The New York Time’s lead story on Valentine’s Day was about India’s drug industry, which probably freaked out a lot of people including lawmakers and regulators. To sum up the article, India exports (including to the U.S.) about $15 billion worth of drugs each year and one in five are counterfeit. And don’t even get us started on China:
American businesses and F.D.A. officials are just as concerned about the quality of drugs coming out of China, but the F.D.A.'s efforts to increase inspections there have so far been frustrated by the Chinese government.
“China is the source of some of the largest counterfeit manufacturing operations that we find globally,” said John P. Clark, Pfizer’s chief security officer, who added that Chinese authorities were cooperative.…
The United States has become so dependent on Chinese imports, however, that the F.D.A. may not be able to do much about the Chinese refusal. The crucial ingredients for nearly all antibiotics, steroids and many other lifesaving drugs are now made exclusively in China.
There is almost no quality control or oversight in these countries, and that’s what keeps the drugs so cheap. And that brings up the issue of generics, which as most people know, are much cheaper than brand-named drugs. Everyone wants to keep it that way. Gee, if only they weren’t fake!
Yesterday in Washington DC, during a briefing for “about 50 congressional staffers and representatives from the White House, the State Department and the FDA,” Preston Mason, a researcher at Brigham & Women’s Hospital in Boston, called the whole generics business “the Wild West.” He said the FDA was failing “to monitor the effectiveness of generics that make up 80 percent of medicines sold in the U.S.” and that “generic heart drugs made by some India-based companies don’t work as they should” which “may be because some companies are cutting corners to save money.”
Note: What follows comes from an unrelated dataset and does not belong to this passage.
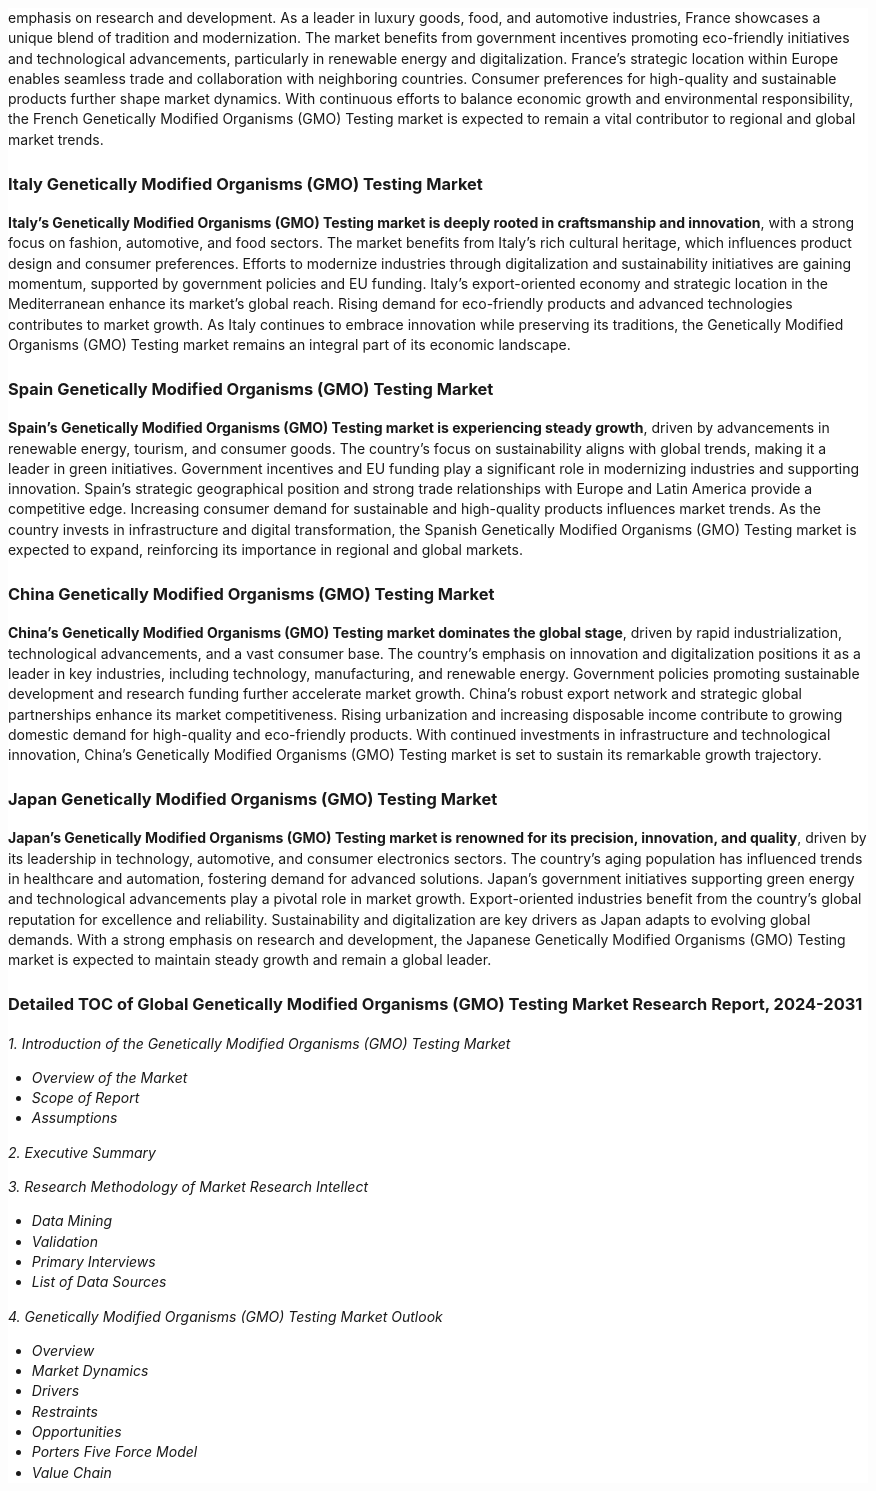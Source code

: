 emphasis on research and development. As a leader in luxury goods, food, and automotive industries, France showcases a unique blend of tradition and modernization. The market benefits from government incentives promoting eco-friendly initiatives and technological advancements, particularly in renewable energy and digitalization. France&rsquo;s strategic location within Europe enables seamless trade and collaboration with neighboring countries. Consumer preferences for high-quality and sustainable products further shape market dynamics. With continuous efforts to balance economic growth and environmental responsibility, the French Genetically Modified Organisms (GMO) Testing market is expected to remain a vital contributor to regional and global market trends.</p><h3><strong>Italy Genetically Modified Organisms (GMO) Testing Market</strong></h3><p><strong>Italy&rsquo;s Genetically Modified Organisms (GMO) Testing market is deeply rooted in craftsmanship and innovation</strong>, with a strong focus on fashion, automotive, and food sectors. The market benefits from Italy&rsquo;s rich cultural heritage, which influences product design and consumer preferences. Efforts to modernize industries through digitalization and sustainability initiatives are gaining momentum, supported by government policies and EU funding. Italy&rsquo;s export-oriented economy and strategic location in the Mediterranean enhance its market&rsquo;s global reach. Rising demand for eco-friendly products and advanced technologies contributes to market growth. As Italy continues to embrace innovation while preserving its traditions, the Genetically Modified Organisms (GMO) Testing market remains an integral part of its economic landscape.</p><h3><strong>Spain Genetically Modified Organisms (GMO) Testing Market</strong></h3><p><strong>Spain&rsquo;s Genetically Modified Organisms (GMO) Testing market is experiencing steady growth</strong>, driven by advancements in renewable energy, tourism, and consumer goods. The country&rsquo;s focus on sustainability aligns with global trends, making it a leader in green initiatives. Government incentives and EU funding play a significant role in modernizing industries and supporting innovation. Spain&rsquo;s strategic geographical position and strong trade relationships with Europe and Latin America provide a competitive edge. Increasing consumer demand for sustainable and high-quality products influences market trends. As the country invests in infrastructure and digital transformation, the Spanish Genetically Modified Organisms (GMO) Testing market is expected to expand, reinforcing its importance in regional and global markets.</p><h3><strong>China Genetically Modified Organisms (GMO) Testing Market</strong></h3><p><strong>China&rsquo;s Genetically Modified Organisms (GMO) Testing market dominates the global stage</strong>, driven by rapid industrialization, technological advancements, and a vast consumer base. The country&rsquo;s emphasis on innovation and digitalization positions it as a leader in key industries, including technology, manufacturing, and renewable energy. Government policies promoting sustainable development and research funding further accelerate market growth. China&rsquo;s robust export network and strategic global partnerships enhance its market competitiveness. Rising urbanization and increasing disposable income contribute to growing domestic demand for high-quality and eco-friendly products. With continued investments in infrastructure and technological innovation, China&rsquo;s Genetically Modified Organisms (GMO) Testing market is set to sustain its remarkable growth trajectory.</p><h3><strong>Japan Genetically Modified Organisms (GMO) Testing Market</strong></h3><p><strong>Japan&rsquo;s Genetically Modified Organisms (GMO) Testing market is renowned for its precision, innovation, and quality</strong>, driven by its leadership in technology, automotive, and consumer electronics sectors. The country&rsquo;s aging population has influenced trends in healthcare and automation, fostering demand for advanced solutions. Japan&rsquo;s government initiatives supporting green energy and technological advancements play a pivotal role in market growth. Export-oriented industries benefit from the country&rsquo;s global reputation for excellence and reliability. Sustainability and digitalization are key drivers as Japan adapts to evolving global demands. With a strong emphasis on research and development, the Japanese Genetically Modified Organisms (GMO) Testing market is expected to maintain steady growth and remain a global leader.</p><h3><span class="">Detailed TOC of Global Genetically Modified Organisms (GMO) Testing Market Research Report, 2024-2031</span></h3><p><em><span class="font-[700]">1. Introduction of the Genetically Modified Organisms (GMO) Testing Market</span></em></p><ul><li><em><span class="">Overview of the Market</span></em></li><li><em><span class="">Scope of Report</span></em></li><li><em><span class="">Assumptions</span></em></li></ul><p><em><span class="font-[700]">2. Executive Summary</span></em></p><p><em><span class="font-[700]">3. Research Methodology of Market Research Intellect</span></em></p><ul><li><em><span class="">Data Mining</span></em></li><li><em><span class="">Validation</span></em></li><li><em><span class="">Primary Interviews</span></em></li><li><em><span class="">List of Data Sources</span></em></li></ul><p><em><span class="font-[700]">4. Genetically Modified Organisms (GMO) Testing Market Outlook</span></em></p><ul><li><em><span class="">Overview</span></em></li><li><em><span class="">Market Dynamics</span></em></li><li><em><span class="">Drivers</span></em></li><li><em><span class="">Restraints</span></em></li><li><em><span class="">Opportunities</span></em></li><li><em><span class="">Porters Five Force Model</span></em></li><li><em><span class="">Value Chain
Mason’s research included 36 different copies of the Lipitor cholesterol pill collected from 15 countries. … Many of the drugs Mason studied “at best didn’t work, and at worst may have had adverse affects on the body,” he said at yesterday’s briefing. The meeting at the Capitol was organized at the request of the speakers to educate lawmakers in hopes of moving toward formal congressional hearings on the topic.
But as might be expected, and unfortunately for everyone concerned about the safety of generic drugs, the next congressional hearing on the topic of generics isn’t to examine this huge problem. Instead, the U.S House of Representatives' Energy and Commerce Committee is holding a hearing on Monday to examine industry “concerns” over a new proposed FDA safety rule. This is a rule that addresses significant regulatory gaps in the agency's current generic drug labeling regulations.
These regulations currently allow a generic drug manufacturer to maintain a label even if it knows that label to be inaccurate and out-of-date. As we have noted before, in addition to raising serious safety concerns, the current regulations have had severe legal consequences for patients harmed as a result of unsafe generic drug labels. So the FDA is proposing to change this rule and kudos to them. Many organizations and the New York Times itself have already implored the agency to implement this common sense rule change. We hope they are listening to the right people. (If you would like to weigh in, March 21 is the deadline.)